At one point I came across a pair of old jeans that were half-buried in the sand found in the dry streambed. How someone came to exit the canyon without a pair of pants at some point in the past had me perplexed. Eventually I started seeing more and more prints, and after the third (and last) obstacle it looked like a regular freeway - people appeared to hike up the canyon for the lower two miles on a regular basis with a fair use trail beat into the sand. As I exited the canyon I shortly came across the well-ducked use trail leading to the primary ridge used to climb Villager Peak. Following this on the return made the going much easier through the rocky wash that would have been somewhat painful otherwise. With about a mile to go I came across a trio of hikers that were even more surprised to see me than I was to see them. In our conversation we found that all of us had been hiking in Rattlesnake Canyon. They had gone to visit an old Indian site (they had found nothing but a flat spot at the location) but were curious about the portion of Rattlesnake Canyon above where they turned back.
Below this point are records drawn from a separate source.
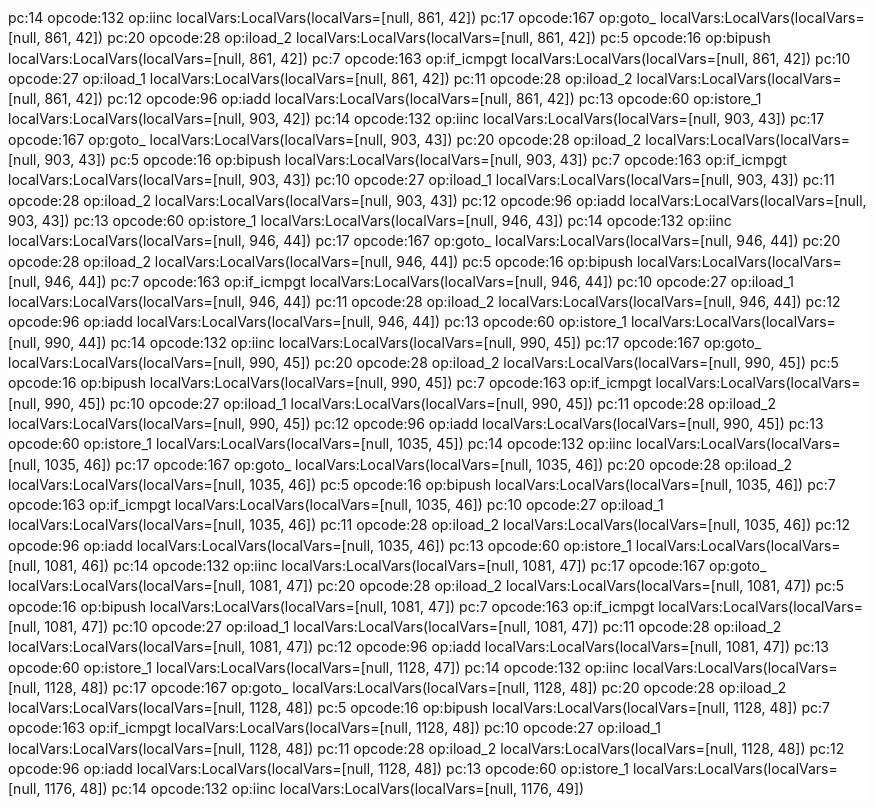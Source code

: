 pc:14    opcode:132   op:iinc   localVars:LocalVars(localVars=[null, 861, 42])
pc:17    opcode:167   op:goto_   localVars:LocalVars(localVars=[null, 861, 42])
pc:20    opcode:28   op:iload_2   localVars:LocalVars(localVars=[null, 861, 42])
pc:5    opcode:16   op:bipush   localVars:LocalVars(localVars=[null, 861, 42])
pc:7    opcode:163   op:if_icmpgt   localVars:LocalVars(localVars=[null, 861, 42])
pc:10    opcode:27   op:iload_1   localVars:LocalVars(localVars=[null, 861, 42])
pc:11    opcode:28   op:iload_2   localVars:LocalVars(localVars=[null, 861, 42])
pc:12    opcode:96   op:iadd   localVars:LocalVars(localVars=[null, 861, 42])
pc:13    opcode:60   op:istore_1   localVars:LocalVars(localVars=[null, 903, 42])
pc:14    opcode:132   op:iinc   localVars:LocalVars(localVars=[null, 903, 43])
pc:17    opcode:167   op:goto_   localVars:LocalVars(localVars=[null, 903, 43])
pc:20    opcode:28   op:iload_2   localVars:LocalVars(localVars=[null, 903, 43])
pc:5    opcode:16   op:bipush   localVars:LocalVars(localVars=[null, 903, 43])
pc:7    opcode:163   op:if_icmpgt   localVars:LocalVars(localVars=[null, 903, 43])
pc:10    opcode:27   op:iload_1   localVars:LocalVars(localVars=[null, 903, 43])
pc:11    opcode:28   op:iload_2   localVars:LocalVars(localVars=[null, 903, 43])
pc:12    opcode:96   op:iadd   localVars:LocalVars(localVars=[null, 903, 43])
pc:13    opcode:60   op:istore_1   localVars:LocalVars(localVars=[null, 946, 43])
pc:14    opcode:132   op:iinc   localVars:LocalVars(localVars=[null, 946, 44])
pc:17    opcode:167   op:goto_   localVars:LocalVars(localVars=[null, 946, 44])
pc:20    opcode:28   op:iload_2   localVars:LocalVars(localVars=[null, 946, 44])
pc:5    opcode:16   op:bipush   localVars:LocalVars(localVars=[null, 946, 44])
pc:7    opcode:163   op:if_icmpgt   localVars:LocalVars(localVars=[null, 946, 44])
pc:10    opcode:27   op:iload_1   localVars:LocalVars(localVars=[null, 946, 44])
pc:11    opcode:28   op:iload_2   localVars:LocalVars(localVars=[null, 946, 44])
pc:12    opcode:96   op:iadd   localVars:LocalVars(localVars=[null, 946, 44])
pc:13    opcode:60   op:istore_1   localVars:LocalVars(localVars=[null, 990, 44])
pc:14    opcode:132   op:iinc   localVars:LocalVars(localVars=[null, 990, 45])
pc:17    opcode:167   op:goto_   localVars:LocalVars(localVars=[null, 990, 45])
pc:20    opcode:28   op:iload_2   localVars:LocalVars(localVars=[null, 990, 45])
pc:5    opcode:16   op:bipush   localVars:LocalVars(localVars=[null, 990, 45])
pc:7    opcode:163   op:if_icmpgt   localVars:LocalVars(localVars=[null, 990, 45])
pc:10    opcode:27   op:iload_1   localVars:LocalVars(localVars=[null, 990, 45])
pc:11    opcode:28   op:iload_2   localVars:LocalVars(localVars=[null, 990, 45])
pc:12    opcode:96   op:iadd   localVars:LocalVars(localVars=[null, 990, 45])
pc:13    opcode:60   op:istore_1   localVars:LocalVars(localVars=[null, 1035, 45])
pc:14    opcode:132   op:iinc   localVars:LocalVars(localVars=[null, 1035, 46])
pc:17    opcode:167   op:goto_   localVars:LocalVars(localVars=[null, 1035, 46])
pc:20    opcode:28   op:iload_2   localVars:LocalVars(localVars=[null, 1035, 46])
pc:5    opcode:16   op:bipush   localVars:LocalVars(localVars=[null, 1035, 46])
pc:7    opcode:163   op:if_icmpgt   localVars:LocalVars(localVars=[null, 1035, 46])
pc:10    opcode:27   op:iload_1   localVars:LocalVars(localVars=[null, 1035, 46])
pc:11    opcode:28   op:iload_2   localVars:LocalVars(localVars=[null, 1035, 46])
pc:12    opcode:96   op:iadd   localVars:LocalVars(localVars=[null, 1035, 46])
pc:13    opcode:60   op:istore_1   localVars:LocalVars(localVars=[null, 1081, 46])
pc:14    opcode:132   op:iinc   localVars:LocalVars(localVars=[null, 1081, 47])
pc:17    opcode:167   op:goto_   localVars:LocalVars(localVars=[null, 1081, 47])
pc:20    opcode:28   op:iload_2   localVars:LocalVars(localVars=[null, 1081, 47])
pc:5    opcode:16   op:bipush   localVars:LocalVars(localVars=[null, 1081, 47])
pc:7    opcode:163   op:if_icmpgt   localVars:LocalVars(localVars=[null, 1081, 47])
pc:10    opcode:27   op:iload_1   localVars:LocalVars(localVars=[null, 1081, 47])
pc:11    opcode:28   op:iload_2   localVars:LocalVars(localVars=[null, 1081, 47])
pc:12    opcode:96   op:iadd   localVars:LocalVars(localVars=[null, 1081, 47])
pc:13    opcode:60   op:istore_1   localVars:LocalVars(localVars=[null, 1128, 47])
pc:14    opcode:132   op:iinc   localVars:LocalVars(localVars=[null, 1128, 48])
pc:17    opcode:167   op:goto_   localVars:LocalVars(localVars=[null, 1128, 48])
pc:20    opcode:28   op:iload_2   localVars:LocalVars(localVars=[null, 1128, 48])
pc:5    opcode:16   op:bipush   localVars:LocalVars(localVars=[null, 1128, 48])
pc:7    opcode:163   op:if_icmpgt   localVars:LocalVars(localVars=[null, 1128, 48])
pc:10    opcode:27   op:iload_1   localVars:LocalVars(localVars=[null, 1128, 48])
pc:11    opcode:28   op:iload_2   localVars:LocalVars(localVars=[null, 1128, 48])
pc:12    opcode:96   op:iadd   localVars:LocalVars(localVars=[null, 1128, 48])
pc:13    opcode:60   op:istore_1   localVars:LocalVars(localVars=[null, 1176, 48])
pc:14    opcode:132   op:iinc   localVars:LocalVars(localVars=[null, 1176, 49])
After exchanging some information and more pleasantries I left them to continue my return at a quicker pace.
It was 2:30p when I made my way back to the car, just as the sun was dipping behind the oncoming clouds, out of sight for the rest of the day. It had been a long drive from San Diego and I still had several hours of driving ahead of me to return, but it had been well worth it for a fine day of hiking in the deserts of eastern California.